12. This broad concept, in fact, could turn what might look like a “minimum standard” in the sense of a small common denominator into something like a general clause. Speaking in terms of criminalisation, this would mean that the obligation stemming from this Protocol would also be a broad one. There is, for example, no restriction to the field of legal relationships to which the definition may be applied. In particular it should be pointed out, that the scope of this Protocol is not limited to commercial arbitration. Consequently, the concept of “arbitration agreement” should be understood in a broad way in order to reflect the reality and variety of civil, commercial and other relations, and not be limited to the formal expression of commitments based on reciprocal obligations.

13. Although the drafters of this Protocol intended to keep the text as flexible as possible they considered it to be helpful to give some indications in the Explanatory report about typical aspects of arbitration and insofar focussing on commercial arbitration: in the view of the drafters commercial arbitration is an extra judiciary form of solving disputes which could arise during the implementation of a commercial agreement; the arbitrators are appointed on the basis of a common decision by the parties to a transaction and the parties being bound by the arbitration decision; an arbitration agreement (preliminary or subsequent to the dispute) should exist between the parties; the arbitrators could be chosen by the parties or be part of an arbitration tribunal; according to the agreement or applicable rules, the decision could be definitive or could be subject of appeal; the arbitrators apply the substantive applicable law to the dispute and are subject to procedural rules defined beforehand; the arbitrators should be independent while exercising their functions.

14. Some of these elements have gone into the text of the Protocol, while others have been deemed sufficiently highlighted by mentioning them in the Explanatory report. Summing up in this respect it can be pointed out that the arbitration agreement could be concluded preliminary or subsequent to the dispute, that the arbitrators can be acting individually or in the framework of an arbitration tribunal and that the fact that arbitrators are called upon to render a legally binding decision would not mean that there must not be any judicial remedy against it at all.

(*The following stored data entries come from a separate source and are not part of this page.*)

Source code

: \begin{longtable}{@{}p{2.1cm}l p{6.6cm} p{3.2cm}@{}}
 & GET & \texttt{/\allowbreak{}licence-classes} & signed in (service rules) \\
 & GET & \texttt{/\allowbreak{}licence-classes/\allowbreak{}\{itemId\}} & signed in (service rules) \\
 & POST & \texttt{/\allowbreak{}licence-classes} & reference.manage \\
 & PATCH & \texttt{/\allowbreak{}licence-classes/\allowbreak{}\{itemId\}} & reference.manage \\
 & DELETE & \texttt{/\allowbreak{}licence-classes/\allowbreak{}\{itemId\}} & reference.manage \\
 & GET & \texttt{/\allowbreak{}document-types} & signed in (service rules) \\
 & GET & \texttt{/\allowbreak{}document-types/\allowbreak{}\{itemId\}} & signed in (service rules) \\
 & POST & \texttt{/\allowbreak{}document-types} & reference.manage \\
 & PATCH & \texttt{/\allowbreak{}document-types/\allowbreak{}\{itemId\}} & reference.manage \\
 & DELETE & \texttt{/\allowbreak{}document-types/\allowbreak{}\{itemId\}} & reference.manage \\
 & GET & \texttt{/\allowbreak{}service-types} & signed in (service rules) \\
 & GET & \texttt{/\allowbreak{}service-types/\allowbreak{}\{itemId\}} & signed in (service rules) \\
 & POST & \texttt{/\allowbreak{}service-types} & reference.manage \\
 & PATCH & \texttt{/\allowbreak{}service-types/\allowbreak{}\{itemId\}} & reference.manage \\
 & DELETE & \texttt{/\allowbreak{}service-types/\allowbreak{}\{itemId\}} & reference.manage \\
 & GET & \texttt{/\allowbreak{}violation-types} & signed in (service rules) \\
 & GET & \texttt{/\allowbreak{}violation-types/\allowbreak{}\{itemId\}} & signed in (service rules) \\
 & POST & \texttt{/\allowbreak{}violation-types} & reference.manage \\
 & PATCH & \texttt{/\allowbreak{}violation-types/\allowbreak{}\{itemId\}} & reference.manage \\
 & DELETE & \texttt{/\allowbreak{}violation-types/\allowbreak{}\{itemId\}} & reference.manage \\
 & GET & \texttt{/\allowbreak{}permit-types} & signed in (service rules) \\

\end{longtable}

15. This potentially broad concept, however, again is subject to compatibility with national law (on arbitration), since the arbitration agreements must be “recognised by the national law”. Therefore, a Party to this Protocol that, for example, knows only commercial arbitration in its national law (i.e. its national law would only recognise arbitration agreements in commercial relationships) would not be obliged to criminalise corruption in other (possible) fields of arbitration.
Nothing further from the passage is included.